For local LLM inference on models above 35B parameters, the Mac Studio offers the best combination of memory capacity, bandwidth, and form factor available to consumers. The current M5 Max configuration with 128 GB unified memory runs 70B models at interactive speeds. The upcoming M5 Ultra variant is expected to push this to 256 GB at approximately 1,100 GB/s bandwidth, which would make it the first consumer desktop capable of running Llama 405B in a single memory pool.

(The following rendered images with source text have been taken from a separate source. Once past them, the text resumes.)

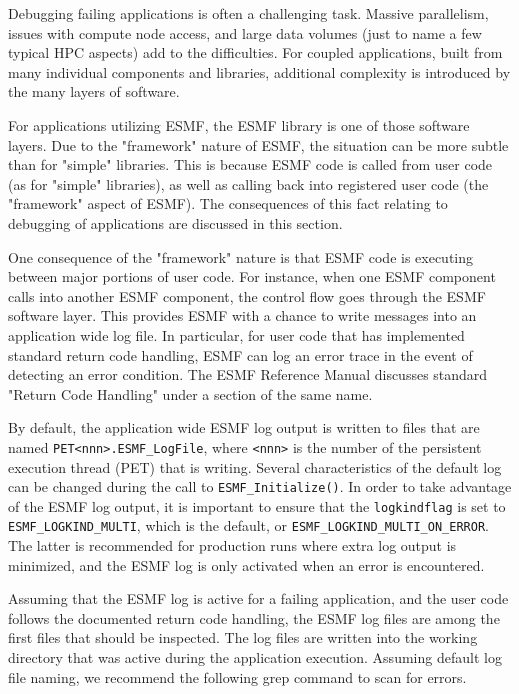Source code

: 
Debugging failing applications is often a challenging task. Massive
parallelism, issues with compute node access, and large data volumes (just to
name a few typical HPC aspects) add to the difficulties. For coupled
applications, built from many individual components and libraries, additional
complexity is introduced by the many layers of software.

For applications utilizing ESMF, the ESMF library is one of those software
layers. Due to the "framework" nature of ESMF, the situation can be
more subtle than for "simple" libraries. This is because ESMF code
is called from user code (as for "simple" libraries), as well as calling
back into registered user code (the "framework" aspect of ESMF). The
consequences of this fact relating to debugging of applications are discussed
in this section.

One consequence of the "framework" nature is that ESMF code is executing between
major portions of user code. For instance, when one ESMF component calls into
another ESMF component, the control flow goes through the ESMF software layer.
This provides ESMF with a chance to write messages into an application wide
log file. In particular, for user code that has implemented standard return
code handling, ESMF can log an error trace in the event of detecting an
error condition. The ESMF Reference Manual discusses standard "Return Code
Handling" under a section of the same name.

By default, the application wide ESMF log output is written to files that are
named {\tt PET<nnn>.ESMF\_LogFile}, where {\tt <nnn>} is the number of the
persistent execution thread (PET) that is writing. Several characteristics of
the default log can be changed during the call to {\tt ESMF\_Initialize()}. In
order to take advantage of the ESMF log output, it is important
to ensure that the {\tt logkindflag} is set to {\tt ESMF\_LOGKIND\_MULTI}, which
is the default, or {\tt ESMF\_LOGKIND\_MULTI\_ON\_ERROR}. The latter is
recommended for production runs where extra log output is minimized, and the ESMF
log is only activated when an error is encountered.

Assuming that the ESMF log is active for a failing application, and the user
code follows the documented return code handling, the ESMF log files are among
the first files that should be inspected. The log files are written into the
working directory that was active during the application execution. Assuming
default log file naming, we recommend the following grep command to scan for
errors.

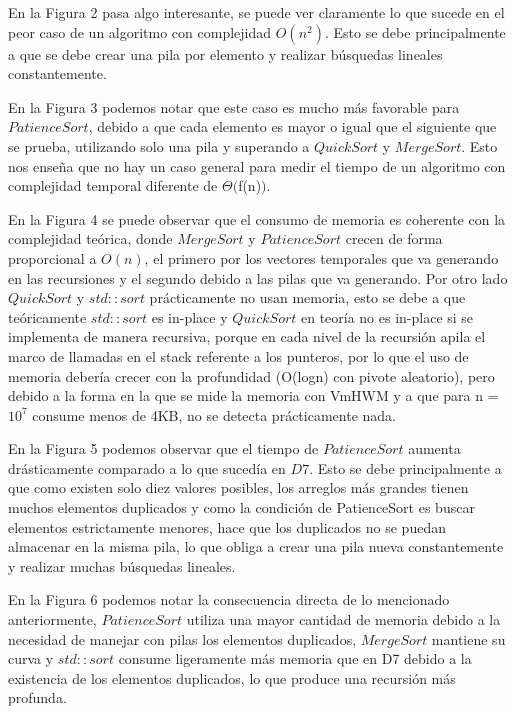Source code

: En la Figura 2 pasa algo interesante, se puede ver claramente lo que sucede en el peor caso de un algoritmo con complejidad $O(n^2)$. Esto se debe principalmente a que se debe crear una pila por elemento y realizar búsquedas lineales constantemente.



En la Figura 3 podemos notar que este caso es mucho más favorable para $PatienceSort$, debido a que cada elemento es mayor o igual que el siguiente que se prueba, utilizando solo una pila y superando a $QuickSort$ y $MergeSort$. Esto nos enseña que no hay un caso general para medir el tiempo de un algoritmo con complejidad temporal diferente de $\Theta ($f(n)$)$.


En la Figura 4 se puede observar que el consumo de memoria es coherente con la complejidad teórica, donde $MergeSort$ y $PatienceSort$ crecen de forma
proporcional a $O(n)$, el primero por los vectores temporales que va generando en las recursiones y el segundo debido a las pilas que va generando. Por otro lado $QuickSort$ y $std::sort$ prácticamente no usan memoria, esto se debe a que teóricamente $std::sort$ es in-place y $QuickSort$ en teoría no es in-place si se implementa de manera recursiva, porque en cada nivel de la recursión apila el marco de llamadas en el stack referente a los punteros, por lo que el uso de memoria debería crecer con la profundidad (O(logn) con pivote aleatorio), pero debido a la forma en la que se mide la memoria con VmHWM y a que para n = $10^7$ consume menos de 4KB, no se detecta prácticamente nada.

En la Figura 5 podemos observar que el tiempo de $PatienceSort$ aumenta drásticamente comparado a lo que sucedía en $D7$. Esto se debe principalmente a que como existen solo diez valores posibles, los arreglos más grandes tienen muchos elementos duplicados y como la condición de PatienceSort es buscar elementos estrictamente menores, hace que los duplicados no se puedan almacenar en la misma pila, lo que obliga a crear una pila nueva constantemente y realizar muchas búsquedas lineales.



En la Figura 6 podemos notar la consecuencia directa de lo mencionado anteriormente, $PatienceSort$ utiliza una mayor cantidad de memoria debido a la necesidad de manejar con pilas los elementos duplicados, $MergeSort$ mantiene su curva y $std::sort$ consume ligeramente más memoria que en D7 debido a la existencia de los elementos duplicados, lo que produce una recursión más profunda.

RTX 5090 vs Mac Studio for AI: which is better?

Neither is universally better. The RTX 5090 is faster for smaller models that stay inside its 32 GB VRAM: 213 tokens per second on 8B models versus roughly 80-100 on Apple Silicon. The Mac Studio wins once models exceed the 32 GB VRAM ceiling, where the RTX 5090 is forced into layer offloading to system RAM and bandwidth collapses. One benchmark showed a Mac M4 Max at 28 tokens per second versus a PC with RTX 4090 at 10 tokens per second on a model that required spilling. Choose based on model size, not brand loyalty.

How much VRAM do you need for Llama 3?

Llama 3.1 8B needs roughly 6-8 GB at 4-bit quantisation, fitting comfortably on most modern GPUs. Llama 3.3 70B needs approximately 40 GB at 4-bit quantisation, exceeding the RTX 5090’s 32 GB VRAM. Llama 3 405B needs roughly 200 GB at 4-bit quantisation, far beyond any single consumer GPU. For the 70B and 405B variants, Apple Silicon with sufficient unified memory currently offers the most practical consumer path to full-speed inference.

What does memory bandwidth mean for AI performance?

Memory bandwidth measures how fast your hardware can read data from memory, expressed in GB/s. During AI text generation, the full set of model weights is loaded from memory once per token. A 70B model at 4-bit quantisation reads roughly 40 GB per token. If your memory bandwidth is 80 GB/s (typical DDR5), you get roughly 2 tokens per second. At 614 GB/s (Apple M5 Max), you get roughly 15 tokens per second. Bandwidth is the primary determinant of generation speed for large models, more important than processor clock speed or core count.

Summary

RAM is the defining constraint for local AI in 2026, but bandwidth separates usable hardware from expensive paperweights. Token generation is bound by memory bandwidth, not compute: the traditional PC architecture of separate CPU and GPU memory pools creates a hard ceiling at 32 GB of usable high-bandwidth memory. Apple’s unified memory eliminates that ceiling. The M5 Max already runs 70-billion-parameter models at interactive speeds with 128 GB at 614 GB/s. The M5 Ultra, expected mid-2026, projects to roughly 1,100 GB/s with up to 256 GB, enough to load Llama 405B from a compact desktop drawing under 100 watts. For models under 35 billion parameters, NVIDIA’s RTX 5090 is faster and often cheaper. For multi-user serving, fine-tuning, and batch inference, CUDA has no Mac rival. Above the 32 GB VRAM line for single-user inference, Apple Silicon has no consumer equivalent.